#### The task
Repeat the entries below word for word, though any picture in them should be dropped.

#### Task data
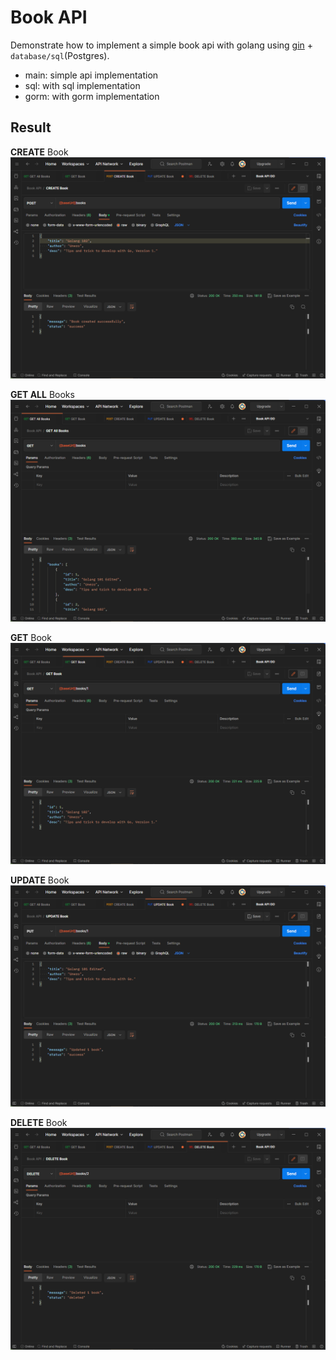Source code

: # Book API
Demonstrate how to implement a simple book api with golang using [gin](https://www.github.com/gin-gonic/gin) + `database/sql`(Postgres).

- main: simple api implementation
- sql: with sql implementation
- gorm: with gorm implementation

## Result

**CREATE** Book
![img.png](.git-assets/api-create.png)

**GET ALL** Books
![img.png](.git-assets/api-get-all.png)

**GET** Book
![img.png](.git-assets/api-get.png)

**UPDATE** Book
![img.png](.git-assets/api-update.png)

**DELETE** Book
![img.png](.git-assets/api-delete.png)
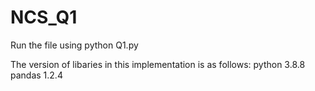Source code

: # NCS_Q1
Run the file using 
python Q1.py

The version of libaries in this implementation is as follows:
python 3.8.8
pandas 1.2.4
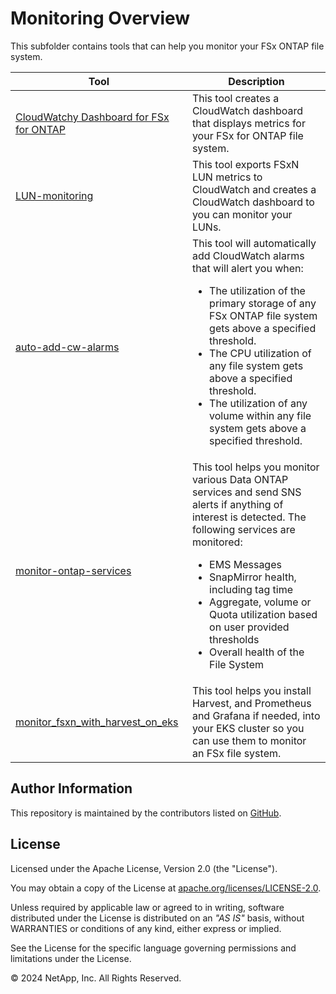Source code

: # Monitoring Overview
This subfolder contains tools that can help you monitor your FSx ONTAP file system.

| Tool | Description |
| --- | --- |
| [CloudWatchy Dashboard for FSx for ONTAP](/Monitoring/CloudWatch-FSx) | This tool creates a CloudWatch dashboard that displays metrics for your FSx for ONTAP file system. |
| [LUN-monitoring](/Monitoring/LUN-monitoring) | This tool exports FSxN LUN metrics to CloudWatch and creates a CloudWatch dashboard to you can monitor your LUNs. |
| [auto-add-cw-alarms](/Monitoring/auto-add-cw-alarms) | This tool will automatically add CloudWatch alarms that will alert you when:<br><ul><li>The utilization of the primary storage of any FSx ONTAP file system gets above a specified threshold.</li><li>The CPU utilization of any file system gets above a specified threshold.</li><li>The utilization of any volume within any file system gets above a specified threshold.</li></ul>|
| [monitor-ontap-services](/Monitoring/monitor-ontap-services)| This tool helps you monitor various Data ONTAP services and send SNS alerts if anything of interest is detected. The following services are monitored:<br><ul><li>EMS Messages</li><li>SnapMirror health, including tag time</li><li>Aggregate, volume or Quota utilization based on user provided thresholds</li><li>Overall health of the File System</ul>|
| [monitor_fsxn_with_harvest_on_eks](/Monitoring/monitor_fsxn_with_harvest_on_eks) | This tool helps you install Harvest, and Prometheus and Grafana if needed, into your EKS cluster so you can use them to monitor an FSx file system. |

## Author Information

This repository is maintained by the contributors listed on [GitHub](https://github.com/NetApp/FSx-ONTAP-samples-scripts/graphs/contributors).

## License

Licensed under the Apache License, Version 2.0 (the "License").

You may obtain a copy of the License at [apache.org/licenses/LICENSE-2.0](http://www.apache.org/licenses/LICENSE-2.0).

Unless required by applicable law or agreed to in writing, software distributed under the License is distributed on an _"AS IS"_ basis, without WARRANTIES or conditions of any kind, either express or implied.

See the License for the specific language governing permissions and limitations under the License.

© 2024 NetApp, Inc. All Rights Reserved.
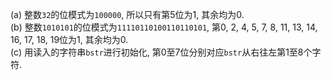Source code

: (a) 整数`32`的位模式为`100000`, 所以只有第5位为1, 其余均为0.  
(b) 整数`1010101`的位模式为`11110110100110110101`, 第0, 2, 4, 5, 7, 8, 11, 13, 14, 16, 17, 18, 19位为1, 其余均为0.  
(c) 用读入的字符串`bstr`进行初始化, 第0至7位分别对应`bstr`从右往左第1至8个字符.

#### Exercise result
Source code

: # Book API
Demonstrate how to implement a simple book api with golang using [gin](https://www.github.com/gin-gonic/gin) + `database/sql`(Postgres).

- main: simple api implementation
- sql: with sql implementation
- gorm: with gorm implementation

## Result

**CREATE** Book
![img.png](.git-assets/api-create.png)

**GET ALL** Books
![img.png](.git-assets/api-get-all.png)

**GET** Book
![img.png](.git-assets/api-get.png)

**UPDATE** Book
![img.png](.git-assets/api-update.png)

**DELETE** Book
![img.png](.git-assets/api-delete.png)
Source code

: # NCS_Q1
Run the file using 
python Q1.py

The version of libaries in this implementation is as follows:
python 3.8.8
pandas 1.2.4
Source code

: # Monitoring Overview
This subfolder contains tools that can help you monitor your FSx ONTAP file system.

| Tool | Description |
| --- | --- |
| [CloudWatchy Dashboard for FSx for ONTAP](/Monitoring/CloudWatch-FSx) | This tool creates a CloudWatch dashboard that displays metrics for your FSx for ONTAP file system. |
| [LUN-monitoring](/Monitoring/LUN-monitoring) | This tool exports FSxN LUN metrics to CloudWatch and creates a CloudWatch dashboard to you can monitor your LUNs. |
| [auto-add-cw-alarms](/Monitoring/auto-add-cw-alarms) | This tool will automatically add CloudWatch alarms that will alert you when:<br><ul><li>The utilization of the primary storage of any FSx ONTAP file system gets above a specified threshold.</li><li>The CPU utilization of any file system gets above a specified threshold.</li><li>The utilization of any volume within any file system gets above a specified threshold.</li></ul>|
| [monitor-ontap-services](/Monitoring/monitor-ontap-services)| This tool helps you monitor various Data ONTAP services and send SNS alerts if anything of interest is detected. The following services are monitored:<br><ul><li>EMS Messages</li><li>SnapMirror health, including tag time</li><li>Aggregate, volume or Quota utilization based on user provided thresholds</li><li>Overall health of the File System</ul>|
| [monitor_fsxn_with_harvest_on_eks](/Monitoring/monitor_fsxn_with_harvest_on_eks) | This tool helps you install Harvest, and Prometheus and Grafana if needed, into your EKS cluster so you can use them to monitor an FSx file system. |

## Author Information

This repository is maintained by the contributors listed on [GitHub](https://github.com/NetApp/FSx-ONTAP-samples-scripts/graphs/contributors).

## License

Licensed under the Apache License, Version 2.0 (the "License").

You may obtain a copy of the License at [apache.org/licenses/LICENSE-2.0](http://www.apache.org/licenses/LICENSE-2.0).

Unless required by applicable law or agreed to in writing, software distributed under the License is distributed on an _"AS IS"_ basis, without WARRANTIES or conditions of any kind, either express or implied.

See the License for the specific language governing permissions and limitations under the License.

© 2024 NetApp, Inc. All Rights Reserved.
Source code

: (a) 整数`32`的位模式为`100000`, 所以只有第5位为1, 其余均为0.  
(b) 整数`1010101`的位模式为`11110110100110110101`, 第0, 2, 4, 5, 7, 8, 11, 13, 14, 16, 17, 18, 19位为1, 其余均为0.  
(c) 用读入的字符串`bstr`进行初始化, 第0至7位分别对应`bstr`从右往左第1至8个字符.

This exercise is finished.